Saved entries
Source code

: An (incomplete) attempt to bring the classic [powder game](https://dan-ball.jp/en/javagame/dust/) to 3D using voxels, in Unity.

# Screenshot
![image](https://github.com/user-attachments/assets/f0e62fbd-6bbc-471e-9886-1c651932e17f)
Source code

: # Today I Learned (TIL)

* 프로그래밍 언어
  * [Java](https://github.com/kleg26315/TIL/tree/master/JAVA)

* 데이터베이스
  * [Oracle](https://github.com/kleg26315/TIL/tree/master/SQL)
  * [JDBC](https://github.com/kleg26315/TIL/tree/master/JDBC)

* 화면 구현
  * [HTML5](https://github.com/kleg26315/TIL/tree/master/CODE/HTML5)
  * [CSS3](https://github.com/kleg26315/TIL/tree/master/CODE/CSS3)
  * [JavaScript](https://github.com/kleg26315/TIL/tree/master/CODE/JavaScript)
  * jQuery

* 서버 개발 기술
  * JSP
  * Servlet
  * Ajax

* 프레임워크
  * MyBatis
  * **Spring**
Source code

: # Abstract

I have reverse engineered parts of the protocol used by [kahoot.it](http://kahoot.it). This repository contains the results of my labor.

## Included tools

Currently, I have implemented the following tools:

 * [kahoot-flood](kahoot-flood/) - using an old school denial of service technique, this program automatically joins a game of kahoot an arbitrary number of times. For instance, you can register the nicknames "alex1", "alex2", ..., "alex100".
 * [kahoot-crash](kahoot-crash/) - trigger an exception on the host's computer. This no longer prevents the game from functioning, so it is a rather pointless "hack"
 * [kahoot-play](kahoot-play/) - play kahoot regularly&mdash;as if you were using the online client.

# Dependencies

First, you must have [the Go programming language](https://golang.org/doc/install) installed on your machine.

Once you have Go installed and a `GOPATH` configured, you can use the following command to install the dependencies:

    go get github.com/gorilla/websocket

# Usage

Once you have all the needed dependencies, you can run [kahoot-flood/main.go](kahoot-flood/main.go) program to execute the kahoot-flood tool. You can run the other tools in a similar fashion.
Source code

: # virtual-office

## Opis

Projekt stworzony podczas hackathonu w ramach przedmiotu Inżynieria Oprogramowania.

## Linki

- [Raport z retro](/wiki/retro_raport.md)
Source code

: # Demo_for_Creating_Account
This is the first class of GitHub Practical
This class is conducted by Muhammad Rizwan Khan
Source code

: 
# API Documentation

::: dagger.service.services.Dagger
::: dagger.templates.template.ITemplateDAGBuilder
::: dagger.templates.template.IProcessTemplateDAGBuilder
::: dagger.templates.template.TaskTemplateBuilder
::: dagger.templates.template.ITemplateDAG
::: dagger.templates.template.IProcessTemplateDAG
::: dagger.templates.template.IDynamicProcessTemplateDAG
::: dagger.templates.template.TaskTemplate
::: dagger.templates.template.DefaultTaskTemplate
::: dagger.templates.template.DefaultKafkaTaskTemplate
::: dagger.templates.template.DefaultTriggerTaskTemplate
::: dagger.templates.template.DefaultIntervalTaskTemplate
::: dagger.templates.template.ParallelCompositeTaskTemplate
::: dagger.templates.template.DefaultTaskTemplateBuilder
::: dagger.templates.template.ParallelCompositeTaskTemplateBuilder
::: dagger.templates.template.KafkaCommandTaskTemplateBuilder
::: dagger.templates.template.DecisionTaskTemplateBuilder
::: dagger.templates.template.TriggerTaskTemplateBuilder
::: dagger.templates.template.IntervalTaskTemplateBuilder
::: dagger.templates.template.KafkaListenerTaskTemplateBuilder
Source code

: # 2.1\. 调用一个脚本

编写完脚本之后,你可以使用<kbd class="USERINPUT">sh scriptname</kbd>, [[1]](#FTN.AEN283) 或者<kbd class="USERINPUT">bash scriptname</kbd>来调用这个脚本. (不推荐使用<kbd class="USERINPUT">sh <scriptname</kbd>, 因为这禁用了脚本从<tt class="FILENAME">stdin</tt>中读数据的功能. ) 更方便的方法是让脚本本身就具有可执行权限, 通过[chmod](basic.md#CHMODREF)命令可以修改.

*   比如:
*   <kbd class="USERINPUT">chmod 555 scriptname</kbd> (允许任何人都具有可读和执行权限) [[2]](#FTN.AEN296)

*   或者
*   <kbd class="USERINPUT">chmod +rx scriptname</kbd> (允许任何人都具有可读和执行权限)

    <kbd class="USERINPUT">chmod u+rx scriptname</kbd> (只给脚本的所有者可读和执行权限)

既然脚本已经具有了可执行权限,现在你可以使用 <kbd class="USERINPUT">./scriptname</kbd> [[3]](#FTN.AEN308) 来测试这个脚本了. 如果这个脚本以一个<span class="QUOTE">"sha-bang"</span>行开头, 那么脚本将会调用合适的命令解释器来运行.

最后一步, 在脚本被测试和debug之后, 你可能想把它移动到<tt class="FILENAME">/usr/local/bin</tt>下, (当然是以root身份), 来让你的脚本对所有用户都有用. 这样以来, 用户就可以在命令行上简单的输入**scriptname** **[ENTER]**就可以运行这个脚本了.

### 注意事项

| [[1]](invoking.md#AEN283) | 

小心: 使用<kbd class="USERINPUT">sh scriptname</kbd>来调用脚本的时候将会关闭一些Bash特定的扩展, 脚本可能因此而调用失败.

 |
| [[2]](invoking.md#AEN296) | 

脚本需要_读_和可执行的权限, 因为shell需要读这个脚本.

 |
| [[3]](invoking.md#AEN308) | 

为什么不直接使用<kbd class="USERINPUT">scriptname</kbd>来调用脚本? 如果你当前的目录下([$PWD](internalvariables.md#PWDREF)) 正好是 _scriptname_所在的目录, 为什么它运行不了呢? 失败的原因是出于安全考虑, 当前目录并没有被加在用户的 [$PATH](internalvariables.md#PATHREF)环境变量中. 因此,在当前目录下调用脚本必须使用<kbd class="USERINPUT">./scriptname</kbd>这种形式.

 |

TASK INSTRUCTIONS: Reply with the number of lines in the preceding entries that contain "following", and no other words.

ANSWER FOR THE TASK: 2